Black is beautiful, but I have a question: Why is it that whenever there is a story about immigrants or refugees in the Finnish media, the picture that is published with the story is usually of a black man or Muslim woman? Publishing pictures that feed the public a stereotypical image of immigrants does nothing more than reinforce prejudice and racism.
The media should do a better job and they can. The question is why don’t they?
Like in too many parts of Europe, the whole debate on immigrants, refugees, immigration and cultural diversity is distorted.

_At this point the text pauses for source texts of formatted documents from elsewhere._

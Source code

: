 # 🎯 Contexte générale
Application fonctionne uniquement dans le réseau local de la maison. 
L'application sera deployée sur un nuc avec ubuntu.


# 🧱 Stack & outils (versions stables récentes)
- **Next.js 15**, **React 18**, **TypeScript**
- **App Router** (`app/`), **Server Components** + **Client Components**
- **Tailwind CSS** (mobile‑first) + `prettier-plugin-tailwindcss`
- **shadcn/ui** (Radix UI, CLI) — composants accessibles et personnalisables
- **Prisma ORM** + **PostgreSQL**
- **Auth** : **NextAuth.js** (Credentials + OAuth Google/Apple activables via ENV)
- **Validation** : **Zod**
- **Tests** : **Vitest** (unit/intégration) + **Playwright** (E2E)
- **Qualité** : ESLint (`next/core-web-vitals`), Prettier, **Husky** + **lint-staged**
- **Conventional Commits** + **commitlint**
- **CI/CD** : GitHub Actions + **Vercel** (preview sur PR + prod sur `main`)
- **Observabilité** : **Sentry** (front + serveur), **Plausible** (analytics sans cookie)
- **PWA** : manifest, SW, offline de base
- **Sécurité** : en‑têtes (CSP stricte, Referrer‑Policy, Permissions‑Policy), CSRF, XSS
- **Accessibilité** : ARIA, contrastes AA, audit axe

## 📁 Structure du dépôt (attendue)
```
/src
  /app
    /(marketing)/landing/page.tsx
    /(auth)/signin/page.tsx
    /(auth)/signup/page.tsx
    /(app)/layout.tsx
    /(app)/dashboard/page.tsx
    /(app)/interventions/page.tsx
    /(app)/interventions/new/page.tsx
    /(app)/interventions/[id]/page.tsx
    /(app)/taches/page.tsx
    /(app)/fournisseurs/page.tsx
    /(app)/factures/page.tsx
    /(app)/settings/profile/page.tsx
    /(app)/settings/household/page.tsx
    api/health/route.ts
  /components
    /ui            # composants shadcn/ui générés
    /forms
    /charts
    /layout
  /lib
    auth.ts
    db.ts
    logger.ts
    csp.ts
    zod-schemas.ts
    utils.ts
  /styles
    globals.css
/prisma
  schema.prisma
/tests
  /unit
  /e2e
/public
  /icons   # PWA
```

The best proof of this aren’t the opinion pieces we read about immigrants in the media but the pictures that are published with them.

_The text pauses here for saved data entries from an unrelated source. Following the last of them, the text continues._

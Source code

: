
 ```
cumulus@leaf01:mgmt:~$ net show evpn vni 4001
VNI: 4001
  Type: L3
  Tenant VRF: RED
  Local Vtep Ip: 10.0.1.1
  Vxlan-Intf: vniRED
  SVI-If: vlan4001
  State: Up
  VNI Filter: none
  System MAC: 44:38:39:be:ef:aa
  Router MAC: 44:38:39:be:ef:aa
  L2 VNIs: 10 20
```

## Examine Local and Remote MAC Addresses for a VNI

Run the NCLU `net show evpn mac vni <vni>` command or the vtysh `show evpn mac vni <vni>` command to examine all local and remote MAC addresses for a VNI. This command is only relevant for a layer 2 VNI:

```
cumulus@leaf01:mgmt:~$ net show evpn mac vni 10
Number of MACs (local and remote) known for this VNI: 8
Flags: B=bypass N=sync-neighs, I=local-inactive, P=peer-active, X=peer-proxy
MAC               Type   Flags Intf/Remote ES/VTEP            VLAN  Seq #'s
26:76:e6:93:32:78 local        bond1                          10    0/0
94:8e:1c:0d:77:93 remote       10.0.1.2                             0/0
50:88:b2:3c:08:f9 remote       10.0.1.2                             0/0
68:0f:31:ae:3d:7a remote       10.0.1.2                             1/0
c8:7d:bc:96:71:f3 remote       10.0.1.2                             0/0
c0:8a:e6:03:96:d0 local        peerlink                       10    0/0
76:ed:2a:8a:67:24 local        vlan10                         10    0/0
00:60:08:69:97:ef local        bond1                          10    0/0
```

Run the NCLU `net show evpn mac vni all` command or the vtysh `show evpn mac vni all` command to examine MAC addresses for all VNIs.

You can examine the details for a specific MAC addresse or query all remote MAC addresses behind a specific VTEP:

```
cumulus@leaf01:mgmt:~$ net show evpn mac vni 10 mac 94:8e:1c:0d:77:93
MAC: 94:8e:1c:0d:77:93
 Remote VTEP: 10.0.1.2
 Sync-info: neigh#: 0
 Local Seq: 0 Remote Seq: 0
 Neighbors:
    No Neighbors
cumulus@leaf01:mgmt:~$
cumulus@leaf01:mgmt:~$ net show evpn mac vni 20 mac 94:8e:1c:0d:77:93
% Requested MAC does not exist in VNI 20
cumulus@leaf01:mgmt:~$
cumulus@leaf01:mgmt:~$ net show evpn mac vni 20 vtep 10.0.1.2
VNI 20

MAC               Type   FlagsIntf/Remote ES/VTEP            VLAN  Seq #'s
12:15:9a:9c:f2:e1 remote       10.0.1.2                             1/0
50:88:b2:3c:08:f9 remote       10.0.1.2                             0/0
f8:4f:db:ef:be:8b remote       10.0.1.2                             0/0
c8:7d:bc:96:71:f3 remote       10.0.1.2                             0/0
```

Why do we do this persistently even if immigrants from Africa and Muslims represent a minority, according to the Population Registration Center (Väestörekisterikeskus).
Of the 195,511 non-Finns living in our country, the majority are Europeans and non-Muslims. Somalis, for example, accounted for 0.26% of the country’s total population last year. Moreover, the overwhelming majority (77.3%) of people in Finland are Lutherans compared with 1.47% who belonged to “other” religions.
So why does the media picture immigrants and refugees as blacks and Muslims?
Ignorance, outright prejudice or both?
A recent story on Taloussanomat uses a black man to portray immigrants.
This picture on Helsingin Sanomat shows a foreign-looking man with a women who could be a Muslim.